--- REQUIREMENT ---
Start at the top line and retype the data exactly through to the end.

--- RECORDS TO PROCESS ---
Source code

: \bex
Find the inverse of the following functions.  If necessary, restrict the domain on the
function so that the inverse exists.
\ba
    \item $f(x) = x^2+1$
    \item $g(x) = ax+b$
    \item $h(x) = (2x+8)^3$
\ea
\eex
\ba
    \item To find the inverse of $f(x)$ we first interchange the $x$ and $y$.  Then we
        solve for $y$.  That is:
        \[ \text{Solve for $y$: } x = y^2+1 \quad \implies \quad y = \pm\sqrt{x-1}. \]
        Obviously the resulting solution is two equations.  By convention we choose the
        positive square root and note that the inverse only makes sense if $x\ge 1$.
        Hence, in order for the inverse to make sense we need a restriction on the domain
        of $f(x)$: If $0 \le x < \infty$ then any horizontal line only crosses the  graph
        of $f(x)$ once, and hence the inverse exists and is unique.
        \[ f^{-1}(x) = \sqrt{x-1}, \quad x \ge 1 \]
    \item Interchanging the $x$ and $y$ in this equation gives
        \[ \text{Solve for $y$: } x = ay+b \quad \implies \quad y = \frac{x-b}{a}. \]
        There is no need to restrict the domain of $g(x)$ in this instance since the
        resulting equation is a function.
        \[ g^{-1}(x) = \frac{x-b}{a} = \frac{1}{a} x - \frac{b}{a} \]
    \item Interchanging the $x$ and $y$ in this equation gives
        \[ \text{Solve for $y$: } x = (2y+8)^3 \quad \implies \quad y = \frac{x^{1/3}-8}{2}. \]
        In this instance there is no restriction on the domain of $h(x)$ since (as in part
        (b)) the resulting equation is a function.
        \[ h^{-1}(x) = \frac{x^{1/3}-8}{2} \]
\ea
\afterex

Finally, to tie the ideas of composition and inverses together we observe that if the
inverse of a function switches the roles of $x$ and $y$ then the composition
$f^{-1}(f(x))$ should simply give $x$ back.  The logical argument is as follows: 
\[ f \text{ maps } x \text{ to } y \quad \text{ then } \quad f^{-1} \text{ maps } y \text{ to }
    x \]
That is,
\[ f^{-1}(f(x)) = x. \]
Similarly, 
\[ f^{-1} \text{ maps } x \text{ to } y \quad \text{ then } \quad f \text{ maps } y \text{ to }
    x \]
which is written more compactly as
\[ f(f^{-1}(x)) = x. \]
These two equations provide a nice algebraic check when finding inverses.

--- SOLVED PROBLEM ---
Source code

: \bex
Find the inverse of the following functions.  If necessary, restrict the domain on the
function so that the inverse exists.
\ba
    \item $f(x) = x^2+1$
    \item $g(x) = ax+b$
    \item $h(x) = (2x+8)^3$
\ea
\eex
\ba
    \item To find the inverse of $f(x)$ we first interchange the $x$ and $y$.  Then we
        solve for $y$.  That is:
        \[ \text{Solve for $y$: } x = y^2+1 \quad \implies \quad y = \pm\sqrt{x-1}. \]
        Obviously the resulting solution is two equations.  By convention we choose the
        positive square root and note that the inverse only makes sense if $x\ge 1$.
        Hence, in order for the inverse to make sense we need a restriction on the domain
        of $f(x)$: If $0 \le x < \infty$ then any horizontal line only crosses the  graph
        of $f(x)$ once, and hence the inverse exists and is unique.
        \[ f^{-1}(x) = \sqrt{x-1}, \quad x \ge 1 \]
    \item Interchanging the $x$ and $y$ in this equation gives
        \[ \text{Solve for $y$: } x = ay+b \quad \implies \quad y = \frac{x-b}{a}. \]
        There is no need to restrict the domain of $g(x)$ in this instance since the
        resulting equation is a function.
        \[ g^{-1}(x) = \frac{x-b}{a} = \frac{1}{a} x - \frac{b}{a} \]
    \item Interchanging the $x$ and $y$ in this equation gives
        \[ \text{Solve for $y$: } x = (2y+8)^3 \quad \implies \quad y = \frac{x^{1/3}-8}{2}. \]
        In this instance there is no restriction on the domain of $h(x)$ since (as in part
        (b)) the resulting equation is a function.
        \[ h^{-1}(x) = \frac{x^{1/3}-8}{2} \]
\ea
\afterex

Finally, to tie the ideas of composition and inverses together we observe that if the
inverse of a function switches the roles of $x$ and $y$ then the composition
$f^{-1}(f(x))$ should simply give $x$ back.  The logical argument is as follows: 
\[ f \text{ maps } x \text{ to } y \quad \text{ then } \quad f^{-1} \text{ maps } y \text{ to }
    x \]
That is,
\[ f^{-1}(f(x)) = x. \]
Similarly, 
\[ f^{-1} \text{ maps } x \text{ to } y \quad \text{ then } \quad f \text{ maps } y \text{ to }
    x \]
which is written more compactly as
\[ f(f^{-1}(x)) = x. \]
These two equations provide a nice algebraic check when finding inverses.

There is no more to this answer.